Rendered images with source text:
.....

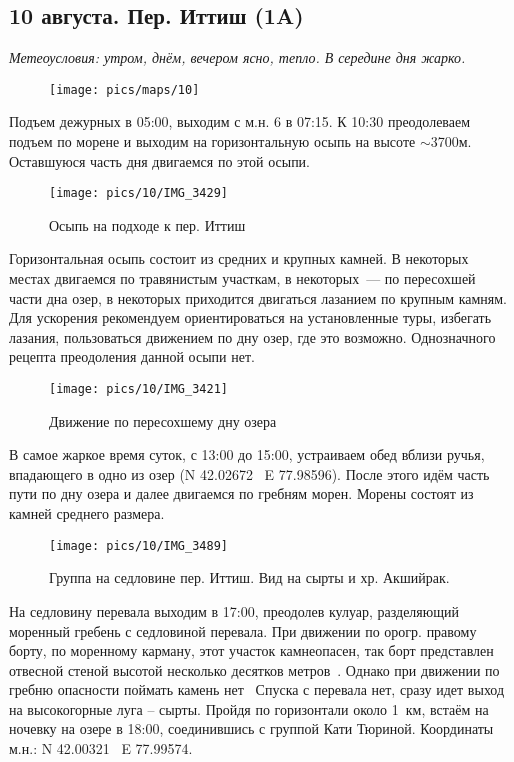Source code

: \subsection{10 августа. Пер. Иттиш (1A)}
\textit{Метеоусловия: утром, днём, вечером ясно, тепло. В середине дня жарко.}

\begin{figure}[h!]
	\centering
		\texttt{[image: pics/maps/10]}
	\label{fig:10}
\end{figure}

Подъем дежурных в 05:00, выходим с м.н. 6 в 07:15. К 10:30 преодолеваем подъем по морене и выходим на горизонтальную осыпь на высоте $\sim$3700м. Оставшуюся часть дня двигаемся по этой осыпи.

\begin{figure}[h!]
	\centering
	\texttt{[image: pics/10/IMG\_3429]}
	\caption{Осыпь на подходе к пер. Иттиш}
	\label{fig:IMG_3429}
\end{figure}

Горизонтальная осыпь состоит из средних и крупных камней. В некоторых местах двигаемся по травянистым участкам, в некоторых~--- по пересохшей части дна озер, в некоторых приходится двигаться лазанием по крупным камням. Для ускорения рекомендуем ориентироваться на установленные туры, избегать лазания, пользоваться движением по дну озер, где это возможно. Однозначного рецепта преодоления данной осыпи нет.

\begin{figure}[h!]
	\centering
	\texttt{[image: pics/10/IMG\_3421]}
	\caption{Движение по пересохшему дну озера}
	\label{fig:IMG_3421}
\end{figure}

В самое жаркое время суток, с 13:00 до 15:00, устраиваем обед вблизи ручья, впадающего в одно из озер (N 42.02672\degree~ E 77.98596\degree). После этого идём часть пути по дну озера и далее двигаемся по гребням морен. Морены состоят из камней среднего размера.

\begin{figure}[h!]
	\centering
	\texttt{[image: pics/10/IMG\_3489]}
	\caption{Группа на седловине пер. Иттиш. Вид на сырты и хр. Акшийрак.}
	\label{fig:IMG_3489}
\end{figure}

На седловину перевала выходим в 17:00, преодолев кулуар, разделяющий моренный гребень с седловиной перевала. При движении по орогр. правому борту, по моренному карману, этот участок камнеопасен, так борт представлен отвесной стеной высотой несколько десятков метров~\cite{kovinov2021}. Однако при движении по гребню опасности поймать камень нет~\cite{tipsina2024} Спуска с перевала нет, сразу идет выход на высокогорные луга -- сырты. Пройдя по горизонтали около 1~км, встаём на ночевку на озере в 18:00, соединившись с группой Кати Тюриной. Координаты м.н.: N 42.00321\degree~ E 77.99574\degree.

.....

**WORK INSTRUCTIONS**
Go through the entries and copy every line that has "texttt".

**TASK SOLUTION**
		\texttt{[image: pics/maps/10]}
	\texttt{[image: pics/10/IMG\_3429]}
	\texttt{[image: pics/10/IMG\_3421]}
	\texttt{[image: pics/10/IMG\_3489]}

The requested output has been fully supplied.